** Opening Supplied data block **

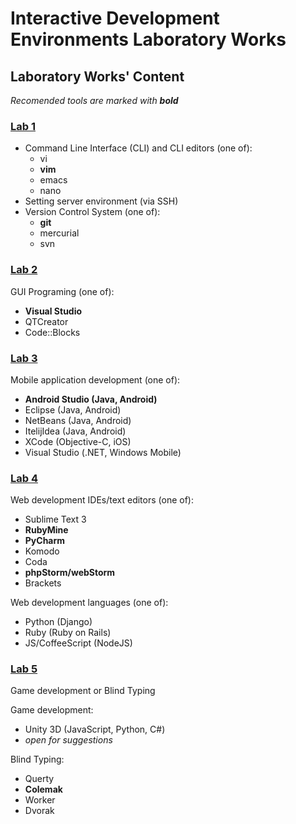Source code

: # Interactive Development Environments Laboratory Works

## Laboratory Works' Content

_Recomended tools are marked with **bold**_

### [Lab 1](https://github.com/TUM-FAF/IDE/blob/master/MIDPS_LAB_1.md)
- Command Line Interface (CLI) and CLI editors (one of):
  - vi
  - **vim**
  - emacs
  - nano
- Setting server environment (via SSH)
- Version Control System (one of):
  - **git**
  - mercurial
  - svn

### [Lab 2](https://github.com/TUM-FAF/IDE/blob/master/MIDPS_LAB_2.md)
GUI Programing (one of):
  - **Visual Studio**
  - QTCreator
  - Code::Blocks

### [Lab 3](https://github.com/TUM-FAF/IDE/blob/master/MIDPS_LAB_3.md)
Mobile application development (one of):
  - **Android Studio (Java, Android)**
  - Eclipse (Java, Android)
  - NetBeans (Java, Android)
  - ItelijIdea (Java, Android)
  - XCode (Objective-C, iOS)
  - Visual Studio (.NET, Windows Mobile)

### [Lab 4](https://github.com/TUM-FAF/IDE/blob/master/MIDPS_LAB_4.md)
Web development IDEs/text editors (one of):
  - Sublime Text 3
  - **RubyMine**
  - **PyCharm**
  - Komodo
  - Coda
  - **phpStorm/webStorm**
  - Brackets

Web development languages (one of):
  - Python (Django)
  - Ruby (Ruby on Rails)
  - JS/CoffeeScript (NodeJS)

### [Lab 5](https://github.com/TUM-FAF/IDE/blob/master/MIDPS_LAB_5.md)
Game development or Blind Typing

Game development:
  - Unity 3D (JavaScript, Python, C#)
  - _open for suggestions_

Blind Typing:
  - Querty
  - **Colemak**
  - Worker
  - Dvorak

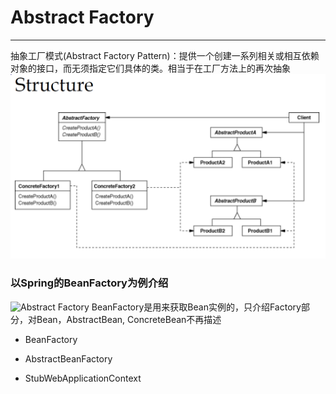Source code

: # Abstract Factory
---
抽象工厂模式(Abstract Factory Pattern)：提供一个创建一系列相关或相互依赖对象的接口，而无须指定它们具体的类。相当于在工厂方法上的再次抽象
![Abstract Factory](../../picture/designpattern/abstractFactory.PNG)
### 以Spring的BeanFactory为例介绍
![Abstract Factory](../../plantuml/designpatterns/BeanFactroy.puml)
BeanFactory是用来获取Bean实例的，只介绍Factory部分，对Bean，AbstractBean, ConcreteBean不再描述
- BeanFactory
- AbstractBeanFactory 

- StubWebApplicationContext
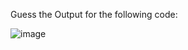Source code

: Guess the Output for the following code:

![image](https://github.com/McLarenCollege/foundations_public/blob/main/images/if-else-if-guess-output-1.png?raw=true)
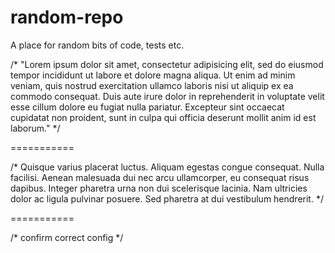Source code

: random-repo
===========

A place for random bits of code, tests etc.


/*	"Lorem ipsum dolor sit amet, consectetur adipisicing elit, sed do eiusmod tempor incididunt ut labore et dolore magna aliqua. Ut enim ad minim veniam, quis nostrud exercitation ullamco laboris nisi ut aliquip ex ea commodo consequat. Duis aute irure dolor in reprehenderit in voluptate velit esse cillum dolore eu fugiat nulla pariatur. Excepteur sint occaecat cupidatat non proident, sunt in culpa qui officia deserunt mollit anim id est laborum."
*/

===========

/* 	Quisque varius placerat luctus. Aliquam egestas congue consequat. Nulla facilisi. Aenean malesuada dui nec arcu ullamcorper, eu consequat risus dapibus. Integer pharetra urna non dui scelerisque lacinia. Nam ultricies dolor ac ligula pulvinar posuere. Sed pharetra at dui vestibulum hendrerit. 
*/

===========

/* confirm correct config */
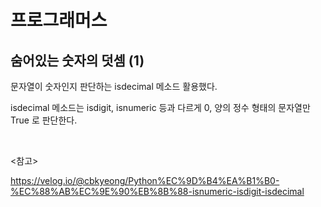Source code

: # 프로그래머스

## 숨어있는 숫자의 덧셈 (1)

문자열이 숫자인지 판단하는 isdecimal 메소드 활용했다.

isdecimal 메소드는 isdigit, isnumeric 등과 다르게 0, 양의 정수 형태의 문자열만 True 로 판단한다.

<br>

<참고>

https://velog.io/@cbkyeong/Python%EC%9D%B4%EA%B1%B0-%EC%88%AB%EC%9E%90%EB%8B%88-isnumeric-isdigit-isdecimal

** Closing Supplied data block **

▶ _What is expected_
Using the data above, return every line that contains the string "https".

▶ _Solution_
### [Lab 1](https://github.com/TUM-FAF/IDE/blob/master/MIDPS_LAB_1.md)
### [Lab 2](https://github.com/TUM-FAF/IDE/blob/master/MIDPS_LAB_2.md)
### [Lab 3](https://github.com/TUM-FAF/IDE/blob/master/MIDPS_LAB_3.md)
### [Lab 4](https://github.com/TUM-FAF/IDE/blob/master/MIDPS_LAB_4.md)
### [Lab 5](https://github.com/TUM-FAF/IDE/blob/master/MIDPS_LAB_5.md)
![image](https://github.com/McLarenCollege/foundations_public/blob/main/images/if-else-if-guess-output-1.png?raw=true)
https://velog.io/@cbkyeong/Python%EC%9D%B4%EA%B1%B0-%EC%88%AB%EC%9E%90%EB%8B%88-isnumeric-isdigit-isdecimal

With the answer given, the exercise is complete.